There are lots more link out there.  These are just the ones I have found most helpful.  If you know of some others, please share them.

Happy reading!

Karen Anderson

Authority Control Librarian

Backstage Library Works

Definition:

Blind References:  A subject, name or series title authority record contains a blind reference if there is no heading in the database corresponding to the valid form stored in the authority file.  Usually the last bibliographic record that contained the heading has been deleted.  These authority records are to be deleted from your ILS system authority file.

On a library’s ILS system the blind reference will either not be included in the authority index or will be included in the index with zero hits (bibliographic connections) associated with it. When an authority file is in place on an ILS system only the authorized heading 1XX or the see also reference 5XX of the authority record can be a blind reference. The nature of the see reference 4XX always points to the authorized heading 1XX and can not be a blind reference though on some ILS systems a search on the see reference will have the same result as a search on the authorized heading if the authority record is a blind reference.
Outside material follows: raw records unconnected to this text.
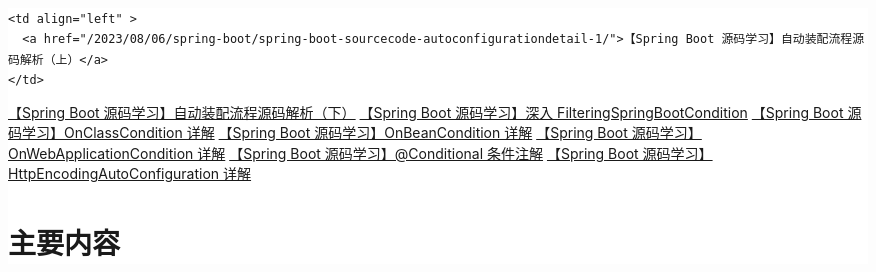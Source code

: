     <td align="left" > 
      <a href="/2023/08/06/spring-boot/spring-boot-sourcecode-autoconfigurationdetail-1/">【Spring Boot 源码学习】自动装配流程源码解析（上）</a> 
    </td>
  </tr>
  <tr>
    <td align="left" > 
      <a href="/2023/08/21/spring-boot/spring-boot-sourcecode-autoconfigurationdetail-2/">【Spring Boot 源码学习】自动装配流程源码解析（下）</a> 
    </td>
  </tr>
  <tr>
    <td align="left" > 
      <a href="/2023/09/08/spring-boot/spring-boot-sourcecode-filteringspringbootcondition/">【Spring Boot 源码学习】深入 FilteringSpringBootCondition</a> 
    </td>
  </tr>
  <tr>
    <td align="left" > 
      <a href="/2023/09/11/spring-boot/spring-boot-sourcecode-onclasscondition/">【Spring Boot 源码学习】OnClassCondition 详解</a> 
    </td>
  </tr>
  <tr>
    <td align="left" > 
      <a href="/2023/09/21/spring-boot/spring-boot-sourcecode-onbeancondition/">【Spring Boot 源码学习】OnBeanCondition 详解</a> 
    </td>
  </tr>
  <tr>
    <td align="left" > 
      <a href="/2023/10/06/spring-boot/spring-boot-sourcecode-onwebapplicationcondition/">【Spring Boot 源码学习】OnWebApplicationCondition 详解</a> 
    </td>
  </tr>
  <tr>
    <td align="left" > 
      <a href="/2023/10/15/spring-boot/spring-boot-sourcecode-conditional/">【Spring Boot 源码学习】@Conditional 条件注解</a> 
    </td>
  </tr>
  <tr>
    <td align="left" > 
      <a href="/2023/10/22/spring-boot/spring-boot-sourcecode-httpencodingautoconfiguration/">【Spring Boot 源码学习】HttpEncodingAutoConfiguration 详解</a> 
    </td>
  </tr>
</table>

# 主要内容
That is no bibliographic record will be found.

Example of a Blind Reference: Note the 0 that is in yellow is a blind reference.  The other 0 under Topographic Brain mapping is a see reference.

Subject                                                                                    Titles

Topographic brain mapping.                                      0 

  • See: Brain mapping.                                           1

Topographic maps – Databases. 2

Topographic maps — Databases — Software. 0

Topographic maps — Software. 2

How a Blind Reference gets on a Library’s ILS system

There are several ways an ILS system produces Blind References.  The following is a list of a few.
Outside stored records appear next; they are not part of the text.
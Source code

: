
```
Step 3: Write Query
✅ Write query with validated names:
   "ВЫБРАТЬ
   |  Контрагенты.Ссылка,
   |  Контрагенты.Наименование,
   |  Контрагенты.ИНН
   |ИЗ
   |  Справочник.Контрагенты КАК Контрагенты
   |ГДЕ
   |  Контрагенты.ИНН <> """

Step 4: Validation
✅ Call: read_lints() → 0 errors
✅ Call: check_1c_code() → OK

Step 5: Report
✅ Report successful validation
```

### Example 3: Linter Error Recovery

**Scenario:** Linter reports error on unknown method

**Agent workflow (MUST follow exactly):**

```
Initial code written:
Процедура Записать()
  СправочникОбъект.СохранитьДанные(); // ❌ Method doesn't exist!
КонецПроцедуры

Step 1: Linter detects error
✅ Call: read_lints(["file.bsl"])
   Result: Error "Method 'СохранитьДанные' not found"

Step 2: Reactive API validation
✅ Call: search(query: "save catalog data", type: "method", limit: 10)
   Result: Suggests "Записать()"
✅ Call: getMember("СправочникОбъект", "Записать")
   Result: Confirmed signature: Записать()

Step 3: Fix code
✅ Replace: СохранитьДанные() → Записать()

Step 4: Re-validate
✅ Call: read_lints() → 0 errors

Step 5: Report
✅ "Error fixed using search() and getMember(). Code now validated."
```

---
1.      If a library deletes the last bibliographic record associated with an authority it will become a blind reference unless it is removed from the system.

2.      If a new authority does not match up to an existing authorized bibliographic heading it will become a blind reference.

3.      If an authority automation vendor delivers an authority that the library no longer owns it will become a blind reference.

The first description of how a blind reference gets on a library system can be avoided by making sure that you delete any authority associated with a deleted bibliographic record.  Most ILS systems automatically generate a report of these occurrences.

The second blind authority problem occurs during the automation authority control process.  In the past these had to be reconciled or connected through a semi automated and sometimes time consuming process.  Backstage now has a process called “Heading Tracker” that makes manual reconciliation almost obsolete.

The last blind authority problem also occurs during the automated authority control process but can be easily remedied by routine maintenance described below.

Maintenance:

The library needs to send their authority deletes to their automation vendor.  There is no automatic removal from the master authority file your vendor keeps with the library’s authority database.  The process can be part of a simple routine maintenance. Most ILS systems automatically generate a file of deleted authority records that can be accessed through reports.  If a list of the deleted records is sent to Backstage we can remove them from your master authority file.  That list should include the control number (001) of the authority record.